Stored data entries
* * * * *
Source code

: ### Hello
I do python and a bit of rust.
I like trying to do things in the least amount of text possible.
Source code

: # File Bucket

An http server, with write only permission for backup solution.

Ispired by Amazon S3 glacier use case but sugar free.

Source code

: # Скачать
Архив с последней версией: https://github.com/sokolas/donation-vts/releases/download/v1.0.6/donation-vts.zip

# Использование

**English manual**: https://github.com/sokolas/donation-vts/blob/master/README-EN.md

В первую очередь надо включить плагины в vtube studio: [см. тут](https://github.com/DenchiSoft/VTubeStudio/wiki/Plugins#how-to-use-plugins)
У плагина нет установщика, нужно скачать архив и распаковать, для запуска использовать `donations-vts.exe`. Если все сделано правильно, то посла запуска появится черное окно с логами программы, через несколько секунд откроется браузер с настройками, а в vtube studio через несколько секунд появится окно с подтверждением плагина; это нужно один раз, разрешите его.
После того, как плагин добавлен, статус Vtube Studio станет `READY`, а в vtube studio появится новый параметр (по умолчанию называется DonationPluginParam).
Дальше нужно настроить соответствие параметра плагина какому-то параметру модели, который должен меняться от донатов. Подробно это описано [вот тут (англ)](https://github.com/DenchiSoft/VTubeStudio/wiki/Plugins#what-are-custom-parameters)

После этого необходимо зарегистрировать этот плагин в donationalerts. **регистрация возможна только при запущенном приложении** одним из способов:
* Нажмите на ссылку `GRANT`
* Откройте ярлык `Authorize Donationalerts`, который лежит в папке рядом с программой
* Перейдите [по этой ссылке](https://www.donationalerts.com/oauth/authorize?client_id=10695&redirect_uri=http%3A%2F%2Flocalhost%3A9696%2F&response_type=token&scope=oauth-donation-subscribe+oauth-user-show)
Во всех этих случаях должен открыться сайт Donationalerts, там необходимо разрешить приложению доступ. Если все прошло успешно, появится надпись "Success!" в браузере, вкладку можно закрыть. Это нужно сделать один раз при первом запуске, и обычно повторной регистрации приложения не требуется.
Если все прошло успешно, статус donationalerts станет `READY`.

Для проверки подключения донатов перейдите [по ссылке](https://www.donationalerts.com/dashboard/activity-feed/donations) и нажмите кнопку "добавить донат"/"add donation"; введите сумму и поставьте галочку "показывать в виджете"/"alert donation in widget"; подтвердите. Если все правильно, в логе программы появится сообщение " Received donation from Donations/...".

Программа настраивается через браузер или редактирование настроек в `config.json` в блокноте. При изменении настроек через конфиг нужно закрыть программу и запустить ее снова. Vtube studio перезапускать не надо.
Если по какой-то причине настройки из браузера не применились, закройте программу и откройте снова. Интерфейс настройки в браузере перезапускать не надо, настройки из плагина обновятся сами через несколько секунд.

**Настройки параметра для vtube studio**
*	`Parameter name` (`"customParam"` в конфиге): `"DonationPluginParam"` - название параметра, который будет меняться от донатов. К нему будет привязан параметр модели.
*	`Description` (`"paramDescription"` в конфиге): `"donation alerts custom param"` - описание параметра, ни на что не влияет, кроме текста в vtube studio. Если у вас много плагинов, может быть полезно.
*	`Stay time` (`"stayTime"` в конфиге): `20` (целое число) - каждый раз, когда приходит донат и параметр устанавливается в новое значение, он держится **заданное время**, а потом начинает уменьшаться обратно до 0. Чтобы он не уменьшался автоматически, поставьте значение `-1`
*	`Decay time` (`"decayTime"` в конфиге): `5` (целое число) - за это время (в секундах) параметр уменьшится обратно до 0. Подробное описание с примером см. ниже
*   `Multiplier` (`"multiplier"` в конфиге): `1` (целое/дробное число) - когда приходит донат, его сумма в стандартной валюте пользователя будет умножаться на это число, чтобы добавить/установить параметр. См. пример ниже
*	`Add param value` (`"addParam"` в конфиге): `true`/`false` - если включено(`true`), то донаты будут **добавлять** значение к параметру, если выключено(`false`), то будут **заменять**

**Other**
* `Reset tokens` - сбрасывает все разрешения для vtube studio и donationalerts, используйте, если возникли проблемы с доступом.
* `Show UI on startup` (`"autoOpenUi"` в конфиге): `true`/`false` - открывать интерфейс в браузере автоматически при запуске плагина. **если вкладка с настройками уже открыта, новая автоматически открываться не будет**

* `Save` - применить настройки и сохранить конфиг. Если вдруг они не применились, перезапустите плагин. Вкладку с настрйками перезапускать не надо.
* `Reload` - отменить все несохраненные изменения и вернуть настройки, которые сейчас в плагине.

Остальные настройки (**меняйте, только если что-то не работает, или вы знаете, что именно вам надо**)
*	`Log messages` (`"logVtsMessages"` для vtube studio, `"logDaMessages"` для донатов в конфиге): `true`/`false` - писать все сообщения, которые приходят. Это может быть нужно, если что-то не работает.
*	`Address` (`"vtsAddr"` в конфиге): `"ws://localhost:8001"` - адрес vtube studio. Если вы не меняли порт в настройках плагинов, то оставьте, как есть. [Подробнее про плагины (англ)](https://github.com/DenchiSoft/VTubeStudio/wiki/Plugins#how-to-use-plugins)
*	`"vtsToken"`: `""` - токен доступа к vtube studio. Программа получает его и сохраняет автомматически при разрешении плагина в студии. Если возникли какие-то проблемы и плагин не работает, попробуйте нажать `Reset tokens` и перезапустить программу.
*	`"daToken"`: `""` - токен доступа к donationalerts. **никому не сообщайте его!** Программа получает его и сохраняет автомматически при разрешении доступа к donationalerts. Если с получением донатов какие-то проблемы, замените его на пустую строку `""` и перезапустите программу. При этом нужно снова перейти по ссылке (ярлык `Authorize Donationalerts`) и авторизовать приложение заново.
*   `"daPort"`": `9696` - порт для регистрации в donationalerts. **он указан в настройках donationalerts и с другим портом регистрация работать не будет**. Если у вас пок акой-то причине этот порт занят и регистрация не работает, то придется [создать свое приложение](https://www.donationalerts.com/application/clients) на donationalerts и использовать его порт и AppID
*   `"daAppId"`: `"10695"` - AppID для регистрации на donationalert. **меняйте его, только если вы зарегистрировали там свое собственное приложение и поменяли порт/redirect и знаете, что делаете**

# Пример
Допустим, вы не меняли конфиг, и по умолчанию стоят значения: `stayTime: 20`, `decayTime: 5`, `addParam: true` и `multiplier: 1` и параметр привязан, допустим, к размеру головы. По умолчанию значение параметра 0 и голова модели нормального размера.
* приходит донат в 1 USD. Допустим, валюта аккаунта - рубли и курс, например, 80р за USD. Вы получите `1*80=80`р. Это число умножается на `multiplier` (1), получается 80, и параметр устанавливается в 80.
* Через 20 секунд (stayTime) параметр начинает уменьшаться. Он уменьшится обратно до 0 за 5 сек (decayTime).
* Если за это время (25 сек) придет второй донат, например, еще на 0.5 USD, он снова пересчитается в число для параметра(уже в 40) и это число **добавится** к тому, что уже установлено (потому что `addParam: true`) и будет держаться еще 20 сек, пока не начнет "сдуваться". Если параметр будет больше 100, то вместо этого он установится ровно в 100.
* * * * *
TASK DETAILS:
Each entry shown above is to be duplicated exactly.

OUTPUT FOR THIS TASK:
Source code

: ### Hello
I do python and a bit of rust.
I like trying to do things in the least amount of text possible.
Source code

: # File Bucket

An http server, with write only permission for backup solution.

Ispired by Amazon S3 glacier use case but sugar free.

Source code

: # Скачать
Архив с последней версией: https://github.com/sokolas/donation-vts/releases/download/v1.0.6/donation-vts.zip

# Использование

**English manual**: https://github.com/sokolas/donation-vts/blob/master/README-EN.md

В первую очередь надо включить плагины в vtube studio: [см. тут](https://github.com/DenchiSoft/VTubeStudio/wiki/Plugins#how-to-use-plugins)
У плагина нет установщика, нужно скачать архив и распаковать, для запуска использовать `donations-vts.exe`. Если все сделано правильно, то посла запуска появится черное окно с логами программы, через несколько секунд откроется браузер с настройками, а в vtube studio через несколько секунд появится окно с подтверждением плагина; это нужно один раз, разрешите его.
После того, как плагин добавлен, статус Vtube Studio станет `READY`, а в vtube studio появится новый параметр (по умолчанию называется DonationPluginParam).
Дальше нужно настроить соответствие параметра плагина какому-то параметру модели, который должен меняться от донатов. Подробно это описано [вот тут (англ)](https://github.com/DenchiSoft/VTubeStudio/wiki/Plugins#what-are-custom-parameters)

После этого необходимо зарегистрировать этот плагин в donationalerts. **регистрация возможна только при запущенном приложении** одним из способов:
* Нажмите на ссылку `GRANT`
* Откройте ярлык `Authorize Donationalerts`, который лежит в папке рядом с программой
* Перейдите [по этой ссылке](https://www.donationalerts.com/oauth/authorize?client_id=10695&redirect_uri=http%3A%2F%2Flocalhost%3A9696%2F&response_type=token&scope=oauth-donation-subscribe+oauth-user-show)
Во всех этих случаях должен открыться сайт Donationalerts, там необходимо разрешить приложению доступ. Если все прошло успешно, появится надпись "Success!" в браузере, вкладку можно закрыть. Это нужно сделать один раз при первом запуске, и обычно повторной регистрации приложения не требуется.
Если все прошло успешно, статус donationalerts станет `READY`.

Для проверки подключения донатов перейдите [по ссылке](https://www.donationalerts.com/dashboard/activity-feed/donations) и нажмите кнопку "добавить донат"/"add donation"; введите сумму и поставьте галочку "показывать в виджете"/"alert donation in widget"; подтвердите. Если все правильно, в логе программы появится сообщение " Received donation from Donations/...".

Программа настраивается через браузер или редактирование настроек в `config.json` в блокноте. При изменении настроек через конфиг нужно закрыть программу и запустить ее снова. Vtube studio перезапускать не надо.
Если по какой-то причине настройки из браузера не применились, закройте программу и откройте снова. Интерфейс настройки в браузере перезапускать не надо, настройки из плагина обновятся сами через несколько секунд.

**Настройки параметра для vtube studio**
*	`Parameter name` (`"customParam"` в конфиге): `"DonationPluginParam"` - название параметра, который будет меняться от донатов. К нему будет привязан параметр модели.
*	`Description` (`"paramDescription"` в конфиге): `"donation alerts custom param"` - описание параметра, ни на что не влияет, кроме текста в vtube studio. Если у вас много плагинов, может быть полезно.
*	`Stay time` (`"stayTime"` в конфиге): `20` (целое число) - каждый раз, когда приходит донат и параметр устанавливается в новое значение, он держится **заданное время**, а потом начинает уменьшаться обратно до 0. Чтобы он не уменьшался автоматически, поставьте значение `-1`
*	`Decay time` (`"decayTime"` в конфиге): `5` (целое число) - за это время (в секундах) параметр уменьшится обратно до 0. Подробное описание с примером см. ниже
*   `Multiplier` (`"multiplier"` в конфиге): `1` (целое/дробное число) - когда приходит донат, его сумма в стандартной валюте пользователя будет умножаться на это число, чтобы добавить/установить параметр. См. пример ниже
*	`Add param value` (`"addParam"` в конфиге): `true`/`false` - если включено(`true`), то донаты будут **добавлять** значение к параметру, если выключено(`false`), то будут **заменять**

**Other**
* `Reset tokens` - сбрасывает все разрешения для vtube studio и donationalerts, используйте, если возникли проблемы с доступом.
* `Show UI on startup` (`"autoOpenUi"` в конфиге): `true`/`false` - открывать интерфейс в браузере автоматически при запуске плагина. **если вкладка с настройками уже открыта, новая автоматически открываться не будет**

* `Save` - применить настройки и сохранить конфиг. Если вдруг они не применились, перезапустите плагин. Вкладку с настрйками перезапускать не надо.
* `Reload` - отменить все несохраненные изменения и вернуть настройки, которые сейчас в плагине.

Остальные настройки (**меняйте, только если что-то не работает, или вы знаете, что именно вам надо**)
*	`Log messages` (`"logVtsMessages"` для vtube studio, `"logDaMessages"` для донатов в конфиге): `true`/`false` - писать все сообщения, которые приходят. Это может быть нужно, если что-то не работает.
*	`Address` (`"vtsAddr"` в конфиге): `"ws://localhost:8001"` - адрес vtube studio. Если вы не меняли порт в настройках плагинов, то оставьте, как есть. [Подробнее про плагины (англ)](https://github.com/DenchiSoft/VTubeStudio/wiki/Plugins#how-to-use-plugins)
*	`"vtsToken"`: `""` - токен доступа к vtube studio. Программа получает его и сохраняет автомматически при разрешении плагина в студии. Если возникли какие-то проблемы и плагин не работает, попробуйте нажать `Reset tokens` и перезапустить программу.
*	`"daToken"`: `""` - токен доступа к donationalerts. **никому не сообщайте его!** Программа получает его и сохраняет автомматически при разрешении доступа к donationalerts. Если с получением донатов какие-то проблемы, замените его на пустую строку `""` и перезапустите программу. При этом нужно снова перейти по ссылке (ярлык `Authorize Donationalerts`) и авторизовать приложение заново.
*   `"daPort"`": `9696` - порт для регистрации в donationalerts. **он указан в настройках donationalerts и с другим портом регистрация работать не будет**. Если у вас пок акой-то причине этот порт занят и регистрация не работает, то придется [создать свое приложение](https://www.donationalerts.com/application/clients) на donationalerts и использовать его порт и AppID
*   `"daAppId"`: `"10695"` - AppID для регистрации на donationalert. **меняйте его, только если вы зарегистрировали там свое собственное приложение и поменяли порт/redirect и знаете, что делаете**

# Пример
Допустим, вы не меняли конфиг, и по умолчанию стоят значения: `stayTime: 20`, `decayTime: 5`, `addParam: true` и `multiplier: 1` и параметр привязан, допустим, к размеру головы. По умолчанию значение параметра 0 и голова модели нормального размера.
* приходит донат в 1 USD. Допустим, валюта аккаунта - рубли и курс, например, 80р за USD. Вы получите `1*80=80`р. Это число умножается на `multiplier` (1), получается 80, и параметр устанавливается в 80.
* Через 20 секунд (stayTime) параметр начинает уменьшаться. Он уменьшится обратно до 0 за 5 сек (decayTime).
* Если за это время (25 сек) придет второй донат, например, еще на 0.5 USD, он снова пересчитается в число для параметра(уже в 40) и это число **добавится** к тому, что уже установлено (потому что `addParam: true`) и будет держаться еще 20 сек, пока не начнет "сдуваться". Если параметр будет больше 100, то вместо этого он установится ровно в 100.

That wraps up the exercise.